まりこは障がいを持つ6年生の女の子。
毎朝お母さんと一緒に、バス停まで200mの道を40分かけてゆっくり歩いて行き、養護学校へ通う。
学校の校庭1周分を、だいたい授業1時限分弱を使って歩くといえば、きっと読んでいる子どもたちは驚くのではないでしょうか。
知らない人にとっては少し大きな赤ん坊のようにしか見えないので、中には悲しい言葉をはいていく人もいます。
でも、まいにちの往復400mの道のりの中で、いろいろな人とふれあい、猫や蜂やパンや花の気持ちを感じ取ります。
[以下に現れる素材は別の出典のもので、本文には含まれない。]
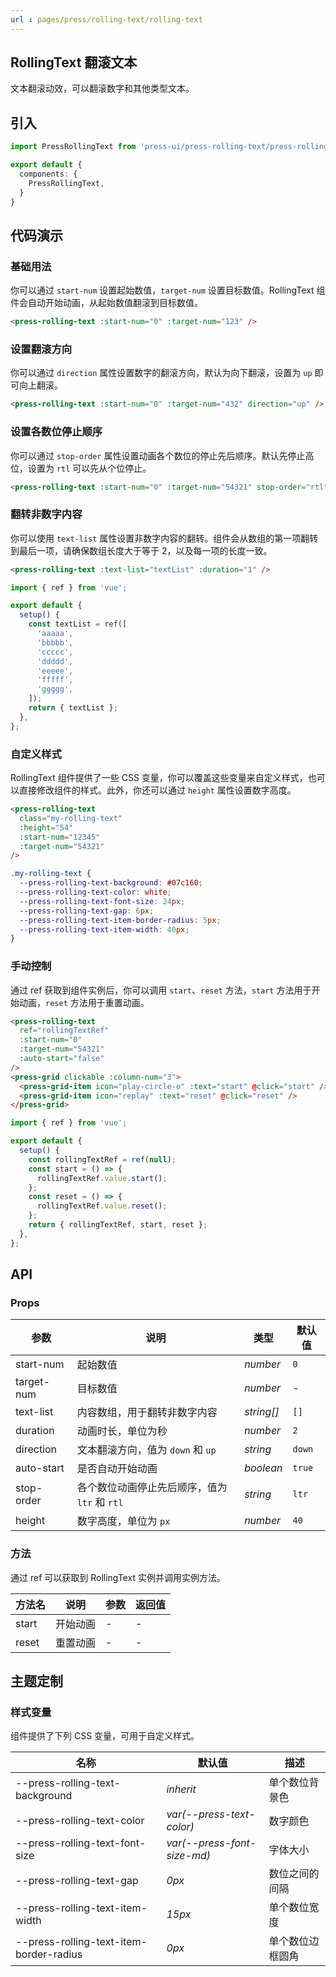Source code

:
 ```yaml
---
url : pages/press/rolling-text/rolling-text
---
```


## RollingText 翻滚文本

文本翻滚动效，可以翻滚数字和其他类型文本。

## 引入

```ts
import PressRollingText from 'press-ui/press-rolling-text/press-rolling-text.vue';

export default {
  components: {
    PressRollingText,
  }
}
```

## 代码演示

### 基础用法

你可以通过 `start-num` 设置起始数值，`target-num` 设置目标数值。RollingText 组件会自动开始动画，从起始数值翻滚到目标数值。

```html
<press-rolling-text :start-num="0" :target-num="123" />
```

### 设置翻滚方向

你可以通过 `direction` 属性设置数字的翻滚方向，默认为向下翻滚，设置为 `up` 即可向上翻滚。

```html
<press-rolling-text :start-num="0" :target-num="432" direction="up" />
```

### 设置各数位停止顺序

你可以通过 `stop-order` 属性设置动画各个数位的停止先后顺序。默认先停止高位，设置为 `rtl` 可以先从个位停止。

```html
<press-rolling-text :start-num="0" :target-num="54321" stop-order="rtl" />
```

### 翻转非数字内容

你可以使用 `text-list` 属性设置非数字内容的翻转。组件会从数组的第一项翻转到最后一项，请确保数组长度大于等于 2，以及每一项的长度一致。

```html
<press-rolling-text :text-list="textList" :duration="1" />
```

```js
import { ref } from 'vue';

export default {
  setup() {
    const textList = ref([
      'aaaaa',
      'bbbbb',
      'ccccc',
      'ddddd',
      'eeeee',
      'fffff',
      'ggggg',
    ]);
    return { textList };
  },
};
```

### 自定义样式

RollingText 组件提供了一些 CSS 变量，你可以覆盖这些变量来自定义样式，也可以直接修改组件的样式。此外，你还可以通过 `height` 属性设置数字高度。

```html
<press-rolling-text
  class="my-rolling-text"
  :height="54"
  :start-num="12345"
  :target-num="54321"
/>
```

```css
.my-rolling-text {
  --press-rolling-text-background: #07c160;
  --press-rolling-text-color: white;
  --press-rolling-text-font-size: 24px;
  --press-rolling-text-gap: 6px;
  --press-rolling-text-item-border-radius: 5px;
  --press-rolling-text-item-width: 40px;
}
```

### 手动控制

通过 ref 获取到组件实例后，你可以调用 `start`、`reset` 方法，`start` 方法用于开始动画，`reset` 方法用于重置动画。

```html
<press-rolling-text
  ref="rollingTextRef"
  :start-num="0"
  :target-num="54321"
  :auto-start="false"
/>
<press-grid clickable :column-num="3">
  <press-grid-item icon="play-circle-o" :text="start" @click="start" />
  <press-grid-item icon="replay" :text="reset" @click="reset" />
</press-grid>
```

```js
import { ref } from 'vue';

export default {
  setup() {
    const rollingTextRef = ref(null);
    const start = () => {
      rollingTextRef.value.start();
    };
    const reset = () => {
      rollingTextRef.value.reset();
    };
    return { rollingTextRef, start, reset };
  },
};
```

## API

### Props

| 参数       | 说明                                          | 类型       | 默认值 |
| ---------- | --------------------------------------------- | ---------- | ------ |
| start-num  | 起始数值                                      | _number_   | `0`    |
| target-num | 目标数值                                      | _number_   | -      |
| text-list  | 内容数组，用于翻转非数字内容                  | _string[]_ | `[]`   |
| duration   | 动画时长，单位为秒                            | _number_   | `2`    |
| direction  | 文本翻滚方向，值为 `down` 和 `up`             | _string_   | `down` |
| auto-start | 是否自动开始动画                              | _boolean_  | `true` |
| stop-order | 各个数位动画停止先后顺序，值为 `ltr` 和 `rtl` | _string_   | `ltr`  |
| height     | 数字高度，单位为 `px`                         | _number_   | `40`   |

### 方法

通过 ref 可以获取到 RollingText 实例并调用实例方法。

| 方法名 | 说明     | 参数 | 返回值 |
| ------ | -------- | ---- | ------ |
| start  | 开始动画 | -    | -      |
| reset  | 重置动画 | -    | -      |


## 主题定制

### 样式变量

组件提供了下列 CSS 变量，可用于自定义样式。

| 名称                                    | 默认值                      | 描述             |
| --------------------------------------- | --------------------------- | ---------------- |
| --press-rolling-text-background         | _inherit_                   | 单个数位背景色   |
| --press-rolling-text-color              | _var(--press-text-color)_   | 数字颜色         |
| --press-rolling-text-font-size          | _var(--press-font-size-md)_ | 字体大小         |
| --press-rolling-text-gap                | _0px_                       | 数位之间的间隔   |
| --press-rolling-text-item-width         | _15px_                      | 单个数位宽度     |
| --press-rolling-text-item-border-radius | _0px_                       | 单个数位边框圆角 |
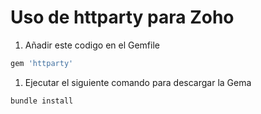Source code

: # Uso de httparty para Zoho


1) Añadir este codigo en el Gemfile
```ruby
gem 'httparty'
```

1) Ejecutar el siguiente comando para descargar la Gema
```ruby
bundle install
```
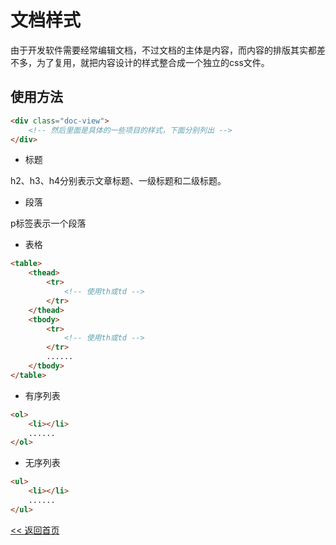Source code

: 文档样式
======================

由于开发软件需要经常编辑文档，不过文档的主体是内容，而内容的排版其实都差不多，为了复用，就把内容设计的样式整合成一个独立的css文件。

使用方法
----------------------
```html
<div class="doc-view">
    <!-- 然后里面是具体的一些项目的样式，下面分别列出 -->
</div>
```

- 标题

h2、h3、h4分别表示文章标题、一级标题和二级标题。

- 段落

p标签表示一个段落

- 表格

```html
<table>
    <thead>
        <tr>
            <!-- 使用th或td -->
        </tr>
    </thead>
    <tbody>
        <tr>
            <!-- 使用th或td -->
        </tr>
        ......
    </tbody>
</table>
```

- 有序列表

```html
<ol>
    <li></li>
    ......
</ol>
```

- 无序列表

```html
<ul>
    <li></li>
    ......
</ul>
```

[<< 返回首页](../README.md)
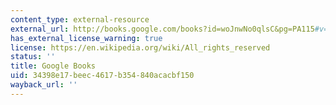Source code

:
 ```yaml
---
content_type: external-resource
external_url: http://books.google.com/books?id=woJnwNo0qlsC&pg=PA115#v=onepage
has_external_license_warning: true
license: https://en.wikipedia.org/wiki/All_rights_reserved
status: ''
title: Google Books
uid: 34398e17-beec-4617-b354-840acacbf150
wayback_url: ''
---
```

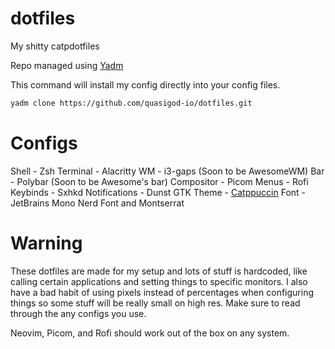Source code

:# dotfiles
My shitty catpdotfiles

Repo managed using [Yadm](yadm.io/#)

This command will install my config directly into your config files.
``` sh
yadm clone https://github.com/quasigod-io/dotfiles.git
```

# Configs

Shell - Zsh
Terminal - Alacritty
WM - i3-gaps (Soon to be AwesomeWM)
Bar - Polybar (Soon to be Awesome's bar)
Compositor - Picom
Menus - Rofi
Keybinds - Sxhkd
Notifications - Dunst
GTK Theme - [Catppuccin](https://github.com/catppuccin/gtk)
Font - JetBrains Mono Nerd Font and Montserrat

# Warning

These dotfiles are made for my setup and lots of stuff is hardcoded, like calling certain applications and setting things to specific monitors. I also have a bad habit of using pixels instead of percentages when configuring things so some stuff will be really small on high res. Make sure to read through the any configs you use.

Neovim, Picom, and Rofi should work out of the box on any system.

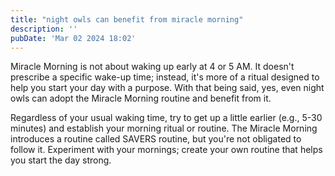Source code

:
 ```yaml
---
title: "night owls can benefit from miracle morning"
description: ''
pubDate: 'Mar 02 2024 18:02'
---
```



Miracle Morning is not about waking up early at 4 or 5 AM. It doesn't prescribe a specific wake-up time; instead, it's more of a ritual designed to help you start your day with a purpose. With that being said, yes, even night owls can adopt the Miracle Morning routine and benefit from it.

Regardless of your usual waking time, try to get up a little earlier (e.g., 5-30 minutes) and establish your morning ritual or routine. The Miracle Morning introduces a routine called SAVERS routine, but you're not obligated to follow it. Experiment with your mornings; create your own routine that helps you start the day strong.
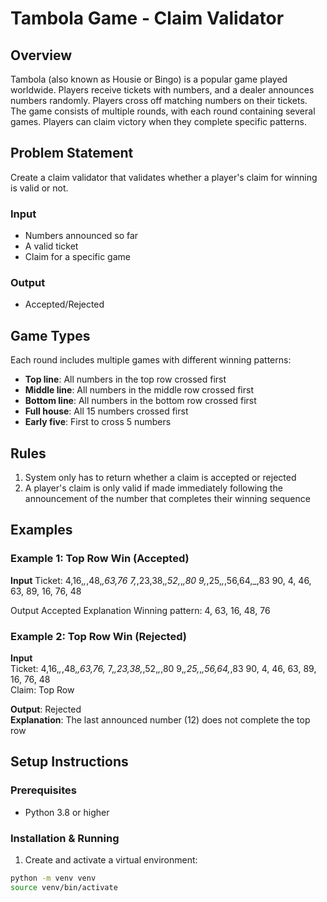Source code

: # Tambola Game - Claim Validator

## Overview
Tambola (also known as Housie or Bingo) is a popular game played worldwide. Players receive tickets with numbers, and a dealer announces numbers randomly. Players cross off matching numbers on their tickets. The game consists of multiple rounds, with each round containing several games. Players can claim victory when they complete specific patterns.

## Problem Statement
Create a claim validator that validates whether a player's claim for winning is valid or not.

### Input
- Numbers announced so far
- A valid ticket
- Claim for a specific game

### Output
- Accepted/Rejected

## Game Types
Each round includes multiple games with different winning patterns:
- **Top line**: All numbers in the top row crossed first
- **Middle line**: All numbers in the middle row crossed first
- **Bottom line**: All numbers in the bottom row crossed first
- **Full house**: All 15 numbers crossed first
- **Early five**: First to cross 5 numbers

## Rules
1. System only has to return whether a claim is accepted or rejected
2. A player's claim is only valid if made immediately following the announcement of the number that completes their winning sequence

## Examples

### Example 1: Top Row Win (Accepted)
**Input**
Ticket:
4,16,_,_,48,_,63,76
7,_,23,38,_,52,_,_,80
9,_,25,_,_,56,64,_,83
90, 4, 46, 63, 89, 16, 76, 48

Output Accepted
Explanation Winning pattern: 4, 63, 16, 48, 76

### Example 2: Top Row Win (Rejected)
**Input**  
Ticket:
4,16,_,_,48,_,63,76,_
7,_,23,38,_,52,_,_,80
9,_,25,_,_,56,64,_,83
90, 4, 46, 63, 89, 16, 76, 48  
Claim: Top Row

**Output**: Rejected  
**Explanation**: The last announced number (12) does not complete the top row

## Setup Instructions

### Prerequisites
- Python 3.8 or higher

### Installation & Running

1. Create and activate a virtual environment:
```bash
python -m venv venv
source venv/bin/activate
```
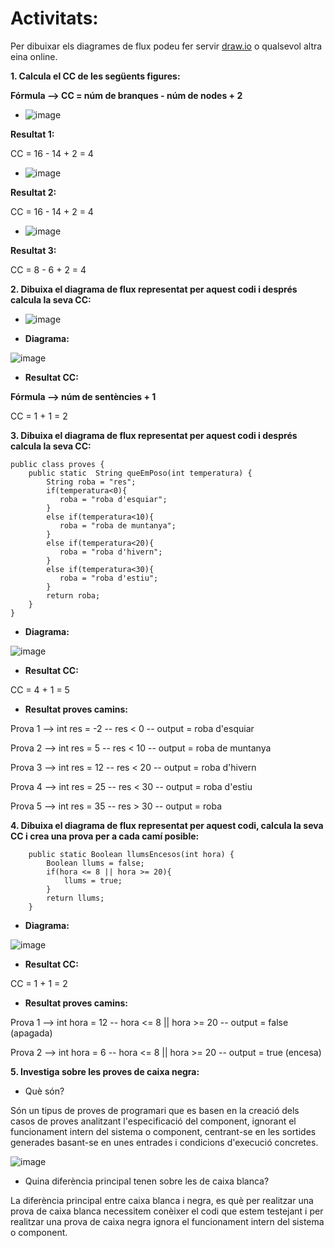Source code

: # Activitats: 

Per dibuixar els diagrames de flux podeu fer servir [draw.io](https://draw.io) o qualsevol altra eina online.

**1. Calcula el CC de les següents figures:**

**Fórmula --> CC = núm de branques - núm de nodes + 2**

  - ![image](https://user-images.githubusercontent.com/110727546/204613022-4ab64342-2e06-438d-a7e8-570685b3c406.png)

**Resultat 1:**

CC = 16 - 14 + 2 = 4 

  - ![image](https://user-images.githubusercontent.com/110727546/204613180-6d55bf09-28b8-417e-96f4-f71a762ac44c.png)

**Resultat 2:**

CC = 16 - 14 + 2 = 4 

  - ![image](https://user-images.githubusercontent.com/110727546/204655229-8c3f28d7-3d8b-4746-a55d-331f89da39d2.png)

**Resultat 3:**

CC = 8 - 6 + 2 = 4 

**2. Dibuixa el diagrama de flux representat per aquest codi i després calcula la seva CC:**

  - ![image](https://user-images.githubusercontent.com/110727546/204615125-363e5e6c-173b-4ec0-8c0b-cb97985ade06.png)

  - **Diagrama:**

![image](https://user-images.githubusercontent.com/113586156/204752071-57905cb1-101a-4d00-9e1d-ad248651dceb.png)

  - **Resultat CC:**

**Fórmula --> núm de sentències + 1** 

CC = 1 + 1 = 2 

**3. Dibuixa el diagrama de flux representat per aquest codi i després calcula la seva CC:**

```
public class proves {
    public static  String queEmPoso(int temperatura) {
        String roba = "res";
        if(temperatura<0){
           roba = "roba d'esquiar";
        }
        else if(temperatura<10){
           roba = "roba de muntanya";
        }
        else if(temperatura<20){
           roba = "roba d'hivern";
        }
        else if(temperatura<30){
           roba = "roba d'estiu";
        }
        return roba;
    }    
}
```

  - **Diagrama:**

![image](https://user-images.githubusercontent.com/113586156/204762599-f887fafe-5023-4d61-ac90-e936e737fe36.png)

  - **Resultat CC:**

CC = 4 + 1 = 5 

  - **Resultat proves camins:**

Prova 1 --> int res = -2 -- res < 0 -- output = roba d'esquiar

Prova 2 --> int res = 5  -- res < 10 -- output = roba de muntanya 

Prova 3 --> int res = 12 -- res < 20 -- output = roba d'hivern

Prova 4 --> int res = 25 -- res < 30 -- output = roba d'estiu

Prova 5 --> int res = 35 -- res > 30 -- output = roba

**4. Dibuixa el diagrama de flux representat per aquest codi, calcula la seva CC i crea una prova per a cada camí posible:**

```
    public static Boolean llumsEncesos(int hora) {
        Boolean llums = false;
        if(hora <= 8 || hora >= 20){
            llums = true;
        }
        return llums;
    }
```
  - **Diagrama:**

![image](https://user-images.githubusercontent.com/113586156/204760619-9cfac567-5545-49ba-bfac-8fd6715505c3.png)

  - **Resultat CC:**

CC = 1 + 1 = 2

  - **Resultat proves camins:**

Prova 1 --> int hora = 12 -- hora <= 8 || hora >= 20 -- output = false (apagada)

Prova 2 --> int hora = 6 -- hora <= 8 || hora >= 20 -- output = true (encesa)

**5. Investiga sobre les proves de caixa negra:**

  - Què són?

Són un tipus de proves de programari que es basen en la creació dels casos de proves analitzant l'especificació del component, ignorant el funcionament intern del sistema o component, centrant-se en les sortides generades basant-se en unes entrades i condicions d'execució concretes.

![image](https://user-images.githubusercontent.com/113586156/204763955-93ffe7be-2170-4b1c-8e42-1a9929de444f.png)

  - Quina diferència principal tenen sobre les de caixa blanca?

La diferència principal entre caixa blanca i negra, es què per realitzar una prova de caixa blanca necessitem conèixer el codi que estem testejant i per realitzar una prova de caixa negra ignora el funcionament intern del sistema o component.
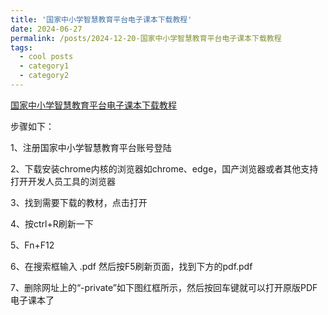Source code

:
 ```yaml
---
title: '国家中小学智慧教育平台电子课本下载教程'
date: 2024-06-27
permalink: /posts/2024-12-20-国家中小学智慧教育平台电子课本下载教程
tags:
  - cool posts
  - category1
  - category2
---
```



[国家中小学智慧教育平台电子课本下载教程](https://zhuanlan.zhihu.com/p/638382710)

步骤如下：

1、注册国家中小学智慧教育平台账号登陆

2、下载安装chrome内核的浏览器如chrome、edge，国产浏览器或者其他支持打开开发人员工具的浏览器

3、找到需要下载的教材，点击打开

4、按ctrl+R刷新一下

5、Fn+F12

6、在搜索框输入 .pdf 然后按F5刷新页面，找到下方的pdf.pdf

7、删除网址上的“-private”如下图红框所示，然后按回车键就可以打开原版PDF电子课本了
まりこのような障がいをもつ方々に対して、我々には言葉や行動がなかなか理解できずに偏見を持ったり、どのように接してよいかわからずに敬遠したりしがちです。
でもまりこには、言葉を持たない生き物や花の気持ちがちゃんとわかります。
あとがきに、『世の中には、心やからだに傷害をもっているお友だちがおおぜいいます。…(原文のまま)』
と書かれていますが、その、おおぜいいるはずのお友だちに出会う機会はなかなかありません。
どんな障がい持っていても、誰もが同じ場所で同じ空間を共有できるような、隣りにいるのが当たり前のような、本当の意味でのバリアフリーが実現して欲しいと思います。
それにはまず知るところから始まる、その意味でもぜひ一度は読んでほしい本です。